§ **Provided information**:

BEGIN

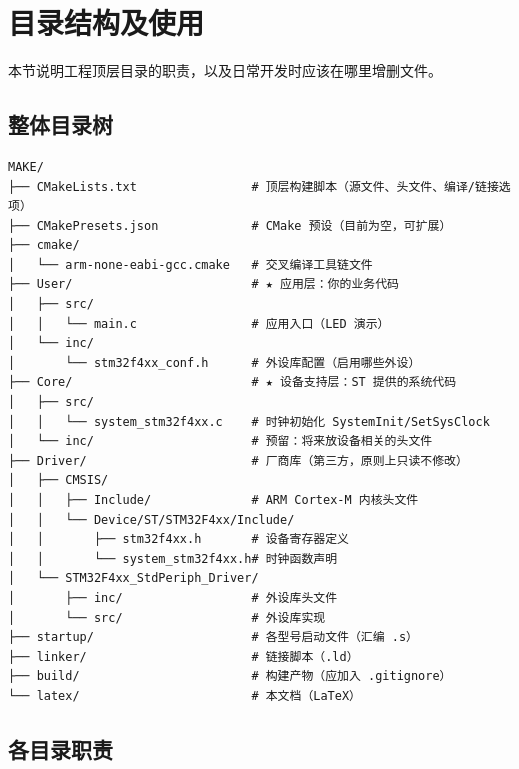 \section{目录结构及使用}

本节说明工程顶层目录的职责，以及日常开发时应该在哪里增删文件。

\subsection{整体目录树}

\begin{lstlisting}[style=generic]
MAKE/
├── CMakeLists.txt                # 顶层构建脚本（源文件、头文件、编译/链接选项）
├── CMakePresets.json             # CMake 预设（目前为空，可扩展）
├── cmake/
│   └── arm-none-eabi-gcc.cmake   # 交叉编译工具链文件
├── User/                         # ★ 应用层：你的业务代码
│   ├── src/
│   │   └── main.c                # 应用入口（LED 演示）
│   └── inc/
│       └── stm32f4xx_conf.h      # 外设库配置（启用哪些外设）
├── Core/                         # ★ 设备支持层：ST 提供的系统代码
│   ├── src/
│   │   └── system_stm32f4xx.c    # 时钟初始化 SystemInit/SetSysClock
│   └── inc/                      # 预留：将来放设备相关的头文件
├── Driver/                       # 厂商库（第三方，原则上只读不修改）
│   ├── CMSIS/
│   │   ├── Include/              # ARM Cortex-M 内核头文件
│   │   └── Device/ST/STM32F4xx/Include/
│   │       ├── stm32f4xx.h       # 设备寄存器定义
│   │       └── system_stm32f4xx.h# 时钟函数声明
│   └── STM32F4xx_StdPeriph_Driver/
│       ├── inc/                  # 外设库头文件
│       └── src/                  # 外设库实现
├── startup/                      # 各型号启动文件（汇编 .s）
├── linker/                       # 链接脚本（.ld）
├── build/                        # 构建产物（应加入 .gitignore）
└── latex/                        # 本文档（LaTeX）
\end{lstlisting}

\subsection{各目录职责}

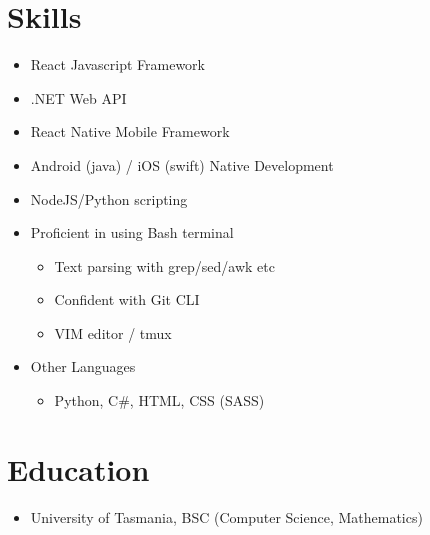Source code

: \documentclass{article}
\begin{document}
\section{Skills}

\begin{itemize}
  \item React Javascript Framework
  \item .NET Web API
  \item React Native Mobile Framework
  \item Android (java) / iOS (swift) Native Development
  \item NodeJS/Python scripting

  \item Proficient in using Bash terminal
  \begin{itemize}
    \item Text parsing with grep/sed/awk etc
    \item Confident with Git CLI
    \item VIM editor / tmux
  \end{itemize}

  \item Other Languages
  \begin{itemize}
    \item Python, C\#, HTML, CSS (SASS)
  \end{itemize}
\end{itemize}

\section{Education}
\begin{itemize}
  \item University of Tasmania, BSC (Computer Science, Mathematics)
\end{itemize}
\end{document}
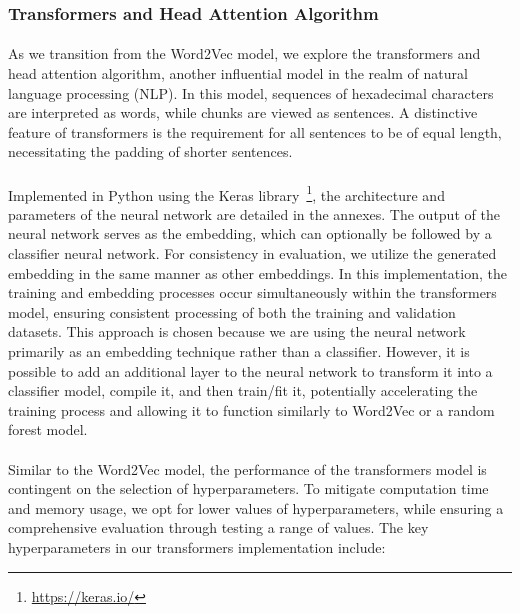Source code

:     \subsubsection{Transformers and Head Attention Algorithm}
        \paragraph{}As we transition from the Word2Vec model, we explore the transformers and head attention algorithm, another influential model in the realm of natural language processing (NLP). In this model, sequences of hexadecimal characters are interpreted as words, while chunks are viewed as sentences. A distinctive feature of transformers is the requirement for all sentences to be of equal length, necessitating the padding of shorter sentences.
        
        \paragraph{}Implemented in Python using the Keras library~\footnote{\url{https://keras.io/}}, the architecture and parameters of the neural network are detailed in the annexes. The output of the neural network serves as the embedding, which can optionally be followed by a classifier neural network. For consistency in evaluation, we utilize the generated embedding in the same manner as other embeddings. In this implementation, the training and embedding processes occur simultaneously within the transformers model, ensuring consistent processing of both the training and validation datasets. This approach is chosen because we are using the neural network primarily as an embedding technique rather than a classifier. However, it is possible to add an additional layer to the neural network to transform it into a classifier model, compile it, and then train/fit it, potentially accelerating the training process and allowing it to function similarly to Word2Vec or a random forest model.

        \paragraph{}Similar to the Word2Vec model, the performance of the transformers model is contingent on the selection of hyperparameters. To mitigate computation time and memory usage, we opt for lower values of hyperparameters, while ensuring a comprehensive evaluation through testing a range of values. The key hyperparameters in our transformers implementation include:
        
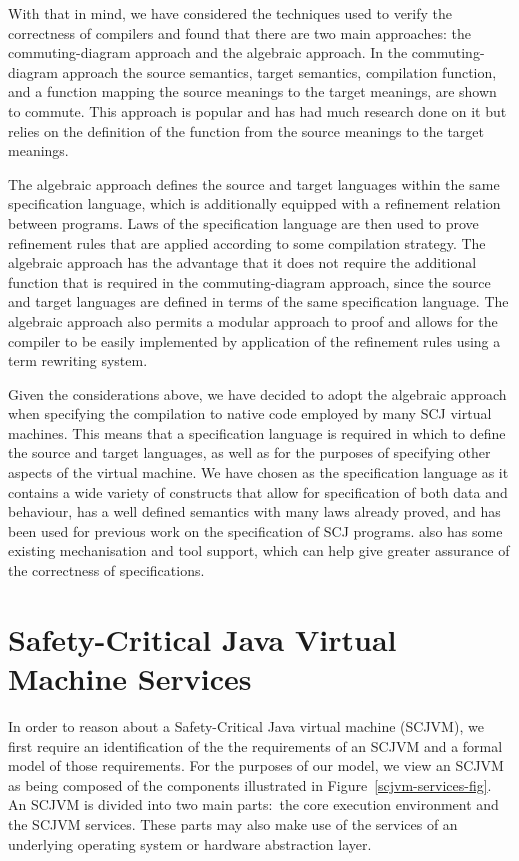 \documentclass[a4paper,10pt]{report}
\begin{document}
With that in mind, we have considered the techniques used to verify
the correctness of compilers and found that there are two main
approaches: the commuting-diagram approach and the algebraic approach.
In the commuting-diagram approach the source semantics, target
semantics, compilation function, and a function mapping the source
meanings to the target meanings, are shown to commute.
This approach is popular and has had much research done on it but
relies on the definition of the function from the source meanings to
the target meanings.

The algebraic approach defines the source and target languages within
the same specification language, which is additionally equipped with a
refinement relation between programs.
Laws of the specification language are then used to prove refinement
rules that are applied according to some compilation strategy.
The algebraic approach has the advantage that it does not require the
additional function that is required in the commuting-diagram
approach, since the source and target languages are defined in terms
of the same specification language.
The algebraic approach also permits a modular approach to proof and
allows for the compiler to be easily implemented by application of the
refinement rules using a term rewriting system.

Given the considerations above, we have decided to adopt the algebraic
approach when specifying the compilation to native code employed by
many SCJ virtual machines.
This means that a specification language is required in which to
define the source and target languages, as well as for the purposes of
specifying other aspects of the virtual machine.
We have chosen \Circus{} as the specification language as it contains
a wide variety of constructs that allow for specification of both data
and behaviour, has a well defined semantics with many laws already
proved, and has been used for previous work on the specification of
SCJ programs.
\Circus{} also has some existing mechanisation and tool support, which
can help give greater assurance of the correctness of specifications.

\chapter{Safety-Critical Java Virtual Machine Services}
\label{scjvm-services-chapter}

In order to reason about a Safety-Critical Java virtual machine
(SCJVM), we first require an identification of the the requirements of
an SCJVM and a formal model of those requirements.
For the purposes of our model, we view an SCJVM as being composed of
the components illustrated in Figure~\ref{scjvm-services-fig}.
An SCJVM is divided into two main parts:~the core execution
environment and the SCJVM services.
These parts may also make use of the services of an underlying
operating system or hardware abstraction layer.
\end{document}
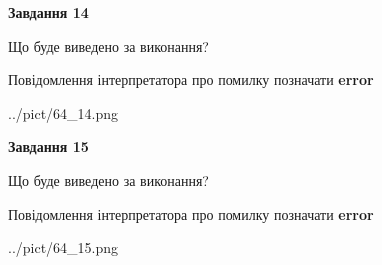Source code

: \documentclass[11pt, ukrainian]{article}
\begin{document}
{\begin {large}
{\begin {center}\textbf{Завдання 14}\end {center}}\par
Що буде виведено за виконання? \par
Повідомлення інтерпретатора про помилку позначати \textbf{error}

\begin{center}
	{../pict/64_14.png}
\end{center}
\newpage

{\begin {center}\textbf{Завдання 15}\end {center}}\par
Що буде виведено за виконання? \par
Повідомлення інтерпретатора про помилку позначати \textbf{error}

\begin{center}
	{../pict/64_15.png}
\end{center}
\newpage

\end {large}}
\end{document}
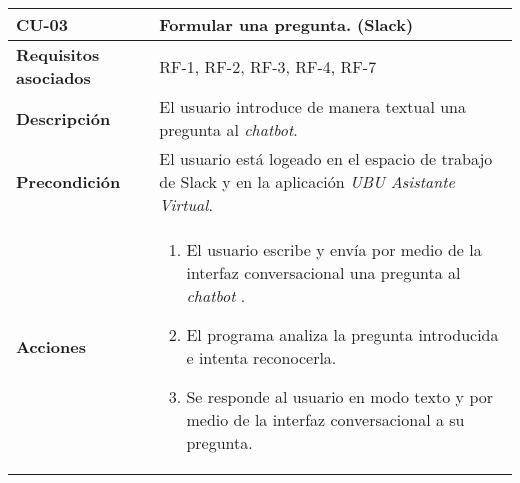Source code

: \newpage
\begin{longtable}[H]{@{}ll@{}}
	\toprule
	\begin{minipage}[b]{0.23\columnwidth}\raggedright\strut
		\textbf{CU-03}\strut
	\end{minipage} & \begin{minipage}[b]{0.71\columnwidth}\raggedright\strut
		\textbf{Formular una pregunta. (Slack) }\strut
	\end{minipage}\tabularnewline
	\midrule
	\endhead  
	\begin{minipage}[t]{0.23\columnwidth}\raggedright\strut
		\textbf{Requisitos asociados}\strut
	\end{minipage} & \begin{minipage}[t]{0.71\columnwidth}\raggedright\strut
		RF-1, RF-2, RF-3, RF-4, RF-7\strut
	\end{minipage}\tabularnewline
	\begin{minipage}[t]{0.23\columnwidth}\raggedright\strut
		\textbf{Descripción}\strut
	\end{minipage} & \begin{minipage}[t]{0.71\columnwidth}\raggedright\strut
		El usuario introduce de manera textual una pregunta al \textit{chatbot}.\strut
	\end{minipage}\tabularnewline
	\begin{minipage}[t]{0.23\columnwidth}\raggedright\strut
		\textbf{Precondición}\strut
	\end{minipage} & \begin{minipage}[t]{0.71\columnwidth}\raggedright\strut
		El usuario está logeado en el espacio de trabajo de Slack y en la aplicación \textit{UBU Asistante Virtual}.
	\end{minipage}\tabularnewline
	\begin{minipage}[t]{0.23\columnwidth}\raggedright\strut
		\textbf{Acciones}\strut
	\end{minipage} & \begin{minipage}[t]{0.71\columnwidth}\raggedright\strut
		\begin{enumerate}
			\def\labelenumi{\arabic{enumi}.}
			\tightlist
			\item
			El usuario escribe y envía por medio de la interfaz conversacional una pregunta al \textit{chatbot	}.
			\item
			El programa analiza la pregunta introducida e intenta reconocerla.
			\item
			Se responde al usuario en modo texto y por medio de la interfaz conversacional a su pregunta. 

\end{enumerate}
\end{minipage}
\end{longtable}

END

§ **The problem**: Scan the material above for the string "also". Copy each line that holds it.

§ **Task output**:
The algebraic approach also permits a modular approach to proof and
\Circus{} also has some existing mechanisation and tool support, which
These parts may also make use of the services of an underlying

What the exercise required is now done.